PROBLEM. In the listing below, find each line with the string "from" and return it.

------------------------------------------------------------------------

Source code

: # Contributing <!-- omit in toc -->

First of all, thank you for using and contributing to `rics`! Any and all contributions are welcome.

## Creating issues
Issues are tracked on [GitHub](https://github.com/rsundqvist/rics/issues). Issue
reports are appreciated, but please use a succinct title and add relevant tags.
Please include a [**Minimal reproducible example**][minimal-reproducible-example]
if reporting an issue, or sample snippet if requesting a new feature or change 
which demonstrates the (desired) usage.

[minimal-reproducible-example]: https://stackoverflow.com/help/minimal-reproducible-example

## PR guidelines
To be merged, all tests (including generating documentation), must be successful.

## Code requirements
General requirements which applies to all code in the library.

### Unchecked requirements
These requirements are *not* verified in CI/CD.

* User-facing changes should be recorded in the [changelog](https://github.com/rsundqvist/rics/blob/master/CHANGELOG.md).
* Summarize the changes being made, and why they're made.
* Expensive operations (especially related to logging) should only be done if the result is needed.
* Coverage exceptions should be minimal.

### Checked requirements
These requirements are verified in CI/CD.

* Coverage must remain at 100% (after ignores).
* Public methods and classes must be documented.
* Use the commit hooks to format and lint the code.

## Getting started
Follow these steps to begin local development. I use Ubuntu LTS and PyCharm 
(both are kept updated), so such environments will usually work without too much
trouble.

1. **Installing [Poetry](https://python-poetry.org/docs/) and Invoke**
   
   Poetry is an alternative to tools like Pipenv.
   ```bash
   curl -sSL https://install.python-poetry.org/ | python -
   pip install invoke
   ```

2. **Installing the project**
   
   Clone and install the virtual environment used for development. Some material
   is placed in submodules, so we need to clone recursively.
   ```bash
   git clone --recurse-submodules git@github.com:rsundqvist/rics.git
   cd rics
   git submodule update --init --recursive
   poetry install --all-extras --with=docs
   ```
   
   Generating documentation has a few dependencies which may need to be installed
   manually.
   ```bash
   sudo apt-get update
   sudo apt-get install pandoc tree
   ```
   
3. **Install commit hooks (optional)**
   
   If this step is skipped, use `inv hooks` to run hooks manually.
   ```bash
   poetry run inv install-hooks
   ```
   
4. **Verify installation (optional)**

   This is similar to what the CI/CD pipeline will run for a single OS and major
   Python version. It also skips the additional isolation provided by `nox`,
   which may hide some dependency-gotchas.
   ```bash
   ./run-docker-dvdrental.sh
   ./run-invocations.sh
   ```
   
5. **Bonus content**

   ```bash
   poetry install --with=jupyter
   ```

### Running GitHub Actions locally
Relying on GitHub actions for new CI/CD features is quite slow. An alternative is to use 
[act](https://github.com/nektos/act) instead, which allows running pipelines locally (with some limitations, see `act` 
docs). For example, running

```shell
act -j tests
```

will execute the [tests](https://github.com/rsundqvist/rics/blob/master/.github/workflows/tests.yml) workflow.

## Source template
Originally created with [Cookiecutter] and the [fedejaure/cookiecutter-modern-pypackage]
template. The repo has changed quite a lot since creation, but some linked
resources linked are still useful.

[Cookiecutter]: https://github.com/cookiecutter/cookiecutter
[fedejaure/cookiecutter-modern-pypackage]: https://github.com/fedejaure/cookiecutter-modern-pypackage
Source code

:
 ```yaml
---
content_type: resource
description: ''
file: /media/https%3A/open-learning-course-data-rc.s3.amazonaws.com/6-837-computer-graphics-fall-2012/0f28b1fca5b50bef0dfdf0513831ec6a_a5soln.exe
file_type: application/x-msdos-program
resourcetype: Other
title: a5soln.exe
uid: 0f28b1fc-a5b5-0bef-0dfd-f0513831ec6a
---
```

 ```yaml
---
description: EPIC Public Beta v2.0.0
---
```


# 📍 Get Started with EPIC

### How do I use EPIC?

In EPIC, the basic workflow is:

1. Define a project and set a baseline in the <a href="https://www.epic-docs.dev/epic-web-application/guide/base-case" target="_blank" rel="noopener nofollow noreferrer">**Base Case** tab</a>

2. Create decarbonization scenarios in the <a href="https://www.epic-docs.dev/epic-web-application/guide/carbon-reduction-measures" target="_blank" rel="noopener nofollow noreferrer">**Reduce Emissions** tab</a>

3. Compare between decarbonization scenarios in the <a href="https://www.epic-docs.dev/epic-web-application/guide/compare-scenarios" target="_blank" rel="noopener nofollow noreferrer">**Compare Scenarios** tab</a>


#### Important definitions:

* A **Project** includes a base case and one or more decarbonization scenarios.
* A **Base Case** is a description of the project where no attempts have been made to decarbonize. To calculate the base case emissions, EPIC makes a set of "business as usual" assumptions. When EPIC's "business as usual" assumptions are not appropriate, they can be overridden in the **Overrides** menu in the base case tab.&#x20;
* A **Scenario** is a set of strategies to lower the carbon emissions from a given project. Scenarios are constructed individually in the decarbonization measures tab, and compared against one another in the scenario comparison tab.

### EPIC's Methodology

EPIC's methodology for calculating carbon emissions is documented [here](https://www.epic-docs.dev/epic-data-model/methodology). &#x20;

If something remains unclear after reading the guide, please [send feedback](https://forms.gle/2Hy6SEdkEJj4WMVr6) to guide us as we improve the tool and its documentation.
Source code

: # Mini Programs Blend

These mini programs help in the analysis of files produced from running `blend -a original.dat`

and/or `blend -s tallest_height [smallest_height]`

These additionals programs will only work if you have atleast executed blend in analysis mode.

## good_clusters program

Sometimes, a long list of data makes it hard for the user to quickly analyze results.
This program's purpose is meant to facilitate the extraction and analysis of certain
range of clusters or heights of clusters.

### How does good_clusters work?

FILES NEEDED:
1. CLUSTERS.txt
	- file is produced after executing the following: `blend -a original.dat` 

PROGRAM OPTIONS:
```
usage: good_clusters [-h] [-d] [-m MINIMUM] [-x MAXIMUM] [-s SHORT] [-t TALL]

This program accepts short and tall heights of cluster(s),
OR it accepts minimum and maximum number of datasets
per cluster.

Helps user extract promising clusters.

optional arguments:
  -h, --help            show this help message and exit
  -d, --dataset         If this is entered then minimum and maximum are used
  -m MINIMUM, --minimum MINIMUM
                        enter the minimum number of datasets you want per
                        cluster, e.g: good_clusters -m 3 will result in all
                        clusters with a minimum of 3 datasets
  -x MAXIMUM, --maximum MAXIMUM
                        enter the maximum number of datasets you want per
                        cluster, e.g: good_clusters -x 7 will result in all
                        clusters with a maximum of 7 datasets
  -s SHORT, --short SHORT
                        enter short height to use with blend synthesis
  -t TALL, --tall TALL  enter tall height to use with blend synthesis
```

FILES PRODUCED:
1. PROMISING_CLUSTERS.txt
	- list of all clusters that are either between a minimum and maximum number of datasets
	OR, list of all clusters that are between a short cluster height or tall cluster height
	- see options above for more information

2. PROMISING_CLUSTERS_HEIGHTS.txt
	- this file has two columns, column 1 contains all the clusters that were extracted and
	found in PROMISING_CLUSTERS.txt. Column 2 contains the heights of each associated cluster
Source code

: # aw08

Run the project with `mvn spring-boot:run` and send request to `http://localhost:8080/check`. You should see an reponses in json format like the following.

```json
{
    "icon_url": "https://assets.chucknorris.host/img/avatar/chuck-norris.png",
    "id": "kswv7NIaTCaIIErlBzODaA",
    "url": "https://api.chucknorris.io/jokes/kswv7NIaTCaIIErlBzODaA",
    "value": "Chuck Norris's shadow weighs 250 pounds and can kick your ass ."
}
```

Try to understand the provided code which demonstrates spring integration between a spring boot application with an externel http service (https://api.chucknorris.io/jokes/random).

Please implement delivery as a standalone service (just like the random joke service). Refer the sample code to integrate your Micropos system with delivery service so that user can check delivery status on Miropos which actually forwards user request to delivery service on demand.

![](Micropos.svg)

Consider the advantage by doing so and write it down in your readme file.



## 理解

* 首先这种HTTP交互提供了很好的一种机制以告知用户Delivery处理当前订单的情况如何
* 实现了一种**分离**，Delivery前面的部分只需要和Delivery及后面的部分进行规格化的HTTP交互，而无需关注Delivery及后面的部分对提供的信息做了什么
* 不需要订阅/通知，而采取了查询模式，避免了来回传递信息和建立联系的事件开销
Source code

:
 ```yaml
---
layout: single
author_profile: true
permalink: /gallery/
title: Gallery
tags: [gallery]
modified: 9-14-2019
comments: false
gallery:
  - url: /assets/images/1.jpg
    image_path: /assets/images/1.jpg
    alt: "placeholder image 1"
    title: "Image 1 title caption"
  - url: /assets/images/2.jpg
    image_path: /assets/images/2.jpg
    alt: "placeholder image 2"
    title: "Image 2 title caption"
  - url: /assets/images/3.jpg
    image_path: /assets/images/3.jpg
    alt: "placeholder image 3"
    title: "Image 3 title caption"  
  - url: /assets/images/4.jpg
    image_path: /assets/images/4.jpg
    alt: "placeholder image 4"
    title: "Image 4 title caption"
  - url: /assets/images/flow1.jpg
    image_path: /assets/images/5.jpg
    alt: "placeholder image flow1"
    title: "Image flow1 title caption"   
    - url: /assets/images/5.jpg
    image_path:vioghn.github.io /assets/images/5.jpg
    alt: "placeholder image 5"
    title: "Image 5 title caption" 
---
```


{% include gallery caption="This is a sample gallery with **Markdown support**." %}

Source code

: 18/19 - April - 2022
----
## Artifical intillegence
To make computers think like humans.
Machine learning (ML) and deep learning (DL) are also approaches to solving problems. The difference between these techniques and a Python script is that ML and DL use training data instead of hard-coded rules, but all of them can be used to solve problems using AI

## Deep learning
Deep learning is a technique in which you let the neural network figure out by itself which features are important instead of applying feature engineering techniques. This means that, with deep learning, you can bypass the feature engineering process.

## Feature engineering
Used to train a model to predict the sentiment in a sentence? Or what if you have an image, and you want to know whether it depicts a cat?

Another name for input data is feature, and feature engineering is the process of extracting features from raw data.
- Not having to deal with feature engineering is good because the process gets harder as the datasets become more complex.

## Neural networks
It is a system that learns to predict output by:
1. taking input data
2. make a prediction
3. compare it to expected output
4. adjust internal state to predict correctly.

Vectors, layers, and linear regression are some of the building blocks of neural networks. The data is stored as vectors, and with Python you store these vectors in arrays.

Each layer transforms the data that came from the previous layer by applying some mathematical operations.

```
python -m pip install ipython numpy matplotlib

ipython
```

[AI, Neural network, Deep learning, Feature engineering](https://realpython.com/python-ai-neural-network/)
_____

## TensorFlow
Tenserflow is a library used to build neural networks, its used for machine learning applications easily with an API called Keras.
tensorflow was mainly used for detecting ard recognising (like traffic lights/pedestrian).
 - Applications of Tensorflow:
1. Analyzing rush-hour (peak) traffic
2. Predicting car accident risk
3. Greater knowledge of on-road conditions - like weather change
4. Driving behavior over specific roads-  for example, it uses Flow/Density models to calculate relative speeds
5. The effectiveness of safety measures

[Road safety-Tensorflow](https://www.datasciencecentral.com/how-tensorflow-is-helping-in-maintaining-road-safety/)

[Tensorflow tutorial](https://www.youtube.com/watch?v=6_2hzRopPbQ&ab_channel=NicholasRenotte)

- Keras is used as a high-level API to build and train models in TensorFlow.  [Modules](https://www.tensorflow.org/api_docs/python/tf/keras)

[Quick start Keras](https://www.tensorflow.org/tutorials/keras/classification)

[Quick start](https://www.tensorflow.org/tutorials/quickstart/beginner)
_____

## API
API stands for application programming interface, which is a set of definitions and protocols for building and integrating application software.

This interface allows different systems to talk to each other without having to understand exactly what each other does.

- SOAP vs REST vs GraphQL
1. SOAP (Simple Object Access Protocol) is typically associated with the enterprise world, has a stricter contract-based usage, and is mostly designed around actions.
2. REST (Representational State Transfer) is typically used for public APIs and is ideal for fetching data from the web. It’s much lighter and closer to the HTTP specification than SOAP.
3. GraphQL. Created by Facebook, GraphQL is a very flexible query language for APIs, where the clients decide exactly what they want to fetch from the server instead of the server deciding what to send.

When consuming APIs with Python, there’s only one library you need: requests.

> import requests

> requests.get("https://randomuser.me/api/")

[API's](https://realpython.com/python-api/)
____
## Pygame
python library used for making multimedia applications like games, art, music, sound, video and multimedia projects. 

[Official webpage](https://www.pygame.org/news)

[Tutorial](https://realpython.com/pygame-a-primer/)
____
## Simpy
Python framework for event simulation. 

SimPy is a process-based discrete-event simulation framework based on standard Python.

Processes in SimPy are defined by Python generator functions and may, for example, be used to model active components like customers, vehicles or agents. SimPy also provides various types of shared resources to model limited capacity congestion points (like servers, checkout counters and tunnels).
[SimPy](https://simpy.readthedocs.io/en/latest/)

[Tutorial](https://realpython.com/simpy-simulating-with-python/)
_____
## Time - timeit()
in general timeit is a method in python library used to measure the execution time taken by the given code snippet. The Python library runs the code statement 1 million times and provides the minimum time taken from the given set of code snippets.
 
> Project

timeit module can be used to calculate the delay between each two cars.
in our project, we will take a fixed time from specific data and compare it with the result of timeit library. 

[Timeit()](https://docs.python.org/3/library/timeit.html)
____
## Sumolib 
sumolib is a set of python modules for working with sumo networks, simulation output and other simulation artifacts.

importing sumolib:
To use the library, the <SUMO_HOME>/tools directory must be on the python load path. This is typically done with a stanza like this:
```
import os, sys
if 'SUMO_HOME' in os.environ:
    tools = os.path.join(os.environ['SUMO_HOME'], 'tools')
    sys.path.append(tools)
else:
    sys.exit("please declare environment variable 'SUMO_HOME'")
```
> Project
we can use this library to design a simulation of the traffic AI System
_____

------------------------------------------------------------------------

ANSWER TO THIS PROBLEM.
* A **Scenario** is a set of strategies to lower the carbon emissions from a given project. Scenarios are constructed individually in the decarbonization measures tab, and compared against one another in the scenario comparison tab.
These mini programs help in the analysis of files produced from running `blend -a original.dat`
Another name for input data is feature, and feature engineering is the process of extracting features from raw data.
Each layer transforms the data that came from the previous layer by applying some mathematical operations.
2. REST (Representational State Transfer) is typically used for public APIs and is ideal for fetching data from the web. It’s much lighter and closer to the HTTP specification than SOAP.
3. GraphQL. Created by Facebook, GraphQL is a very flexible query language for APIs, where the clients decide exactly what they want to fetch from the server instead of the server deciding what to send.
in general timeit is a method in python library used to measure the execution time taken by the given code snippet. The Python library runs the code statement 1 million times and provides the minimum time taken from the given set of code snippets.
in our project, we will take a fixed time from specific data and compare it with the result of timeit library. 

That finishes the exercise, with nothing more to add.